### TO DO
Every line holding the string "caution" is to be copied from the entries below.

### RECORDS FOR PROCESSING
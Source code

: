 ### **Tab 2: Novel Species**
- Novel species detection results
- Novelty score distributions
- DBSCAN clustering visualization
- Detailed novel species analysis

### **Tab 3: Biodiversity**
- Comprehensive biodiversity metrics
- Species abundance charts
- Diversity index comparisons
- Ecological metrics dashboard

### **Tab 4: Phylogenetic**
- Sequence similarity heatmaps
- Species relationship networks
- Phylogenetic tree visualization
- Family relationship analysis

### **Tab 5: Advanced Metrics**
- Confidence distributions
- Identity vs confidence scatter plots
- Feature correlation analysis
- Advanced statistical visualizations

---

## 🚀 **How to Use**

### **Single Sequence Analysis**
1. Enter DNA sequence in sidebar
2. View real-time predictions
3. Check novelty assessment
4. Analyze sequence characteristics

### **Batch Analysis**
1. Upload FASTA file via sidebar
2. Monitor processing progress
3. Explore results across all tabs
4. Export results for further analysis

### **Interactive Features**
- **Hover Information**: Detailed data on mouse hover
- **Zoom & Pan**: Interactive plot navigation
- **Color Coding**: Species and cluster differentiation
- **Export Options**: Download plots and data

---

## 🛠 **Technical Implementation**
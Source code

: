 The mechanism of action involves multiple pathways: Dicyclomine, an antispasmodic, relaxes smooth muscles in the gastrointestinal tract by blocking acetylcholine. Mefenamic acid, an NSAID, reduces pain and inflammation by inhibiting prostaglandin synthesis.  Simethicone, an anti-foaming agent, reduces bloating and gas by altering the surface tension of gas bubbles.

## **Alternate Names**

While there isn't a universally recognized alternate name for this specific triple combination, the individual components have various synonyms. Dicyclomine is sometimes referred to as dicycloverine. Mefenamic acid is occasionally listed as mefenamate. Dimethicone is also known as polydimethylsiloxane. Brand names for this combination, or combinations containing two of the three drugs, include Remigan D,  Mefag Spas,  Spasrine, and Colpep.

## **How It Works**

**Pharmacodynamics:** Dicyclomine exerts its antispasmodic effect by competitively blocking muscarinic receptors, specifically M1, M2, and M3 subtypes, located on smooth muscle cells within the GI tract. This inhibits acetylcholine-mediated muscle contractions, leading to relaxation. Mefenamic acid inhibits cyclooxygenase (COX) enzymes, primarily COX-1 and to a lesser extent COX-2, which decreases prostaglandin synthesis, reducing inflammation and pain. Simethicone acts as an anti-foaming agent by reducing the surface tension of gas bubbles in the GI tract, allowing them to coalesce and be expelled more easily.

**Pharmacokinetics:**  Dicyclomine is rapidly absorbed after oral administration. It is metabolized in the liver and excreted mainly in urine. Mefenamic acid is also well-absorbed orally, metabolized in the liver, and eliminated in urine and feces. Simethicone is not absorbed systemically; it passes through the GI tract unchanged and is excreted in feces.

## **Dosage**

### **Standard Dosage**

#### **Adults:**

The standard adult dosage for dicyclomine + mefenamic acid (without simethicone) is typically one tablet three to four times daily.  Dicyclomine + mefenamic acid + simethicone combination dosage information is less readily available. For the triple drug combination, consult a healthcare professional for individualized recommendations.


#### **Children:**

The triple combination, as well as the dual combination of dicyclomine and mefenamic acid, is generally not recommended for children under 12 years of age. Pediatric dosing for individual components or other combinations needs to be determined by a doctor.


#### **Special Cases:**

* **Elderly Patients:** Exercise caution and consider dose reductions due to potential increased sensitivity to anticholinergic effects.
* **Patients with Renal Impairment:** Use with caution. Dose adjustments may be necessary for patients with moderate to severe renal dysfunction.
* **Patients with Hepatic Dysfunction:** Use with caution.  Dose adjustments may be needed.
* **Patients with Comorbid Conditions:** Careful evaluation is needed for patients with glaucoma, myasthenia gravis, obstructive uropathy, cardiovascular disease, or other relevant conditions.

### ANSWER
* **Elderly Patients:** Exercise caution and consider dose reductions due to potential increased sensitivity to anticholinergic effects.
* **Patients with Renal Impairment:** Use with caution. Dose adjustments may be necessary for patients with moderate to severe renal dysfunction.
* **Patients with Hepatic Dysfunction:** Use with caution.  Dose adjustments may be needed.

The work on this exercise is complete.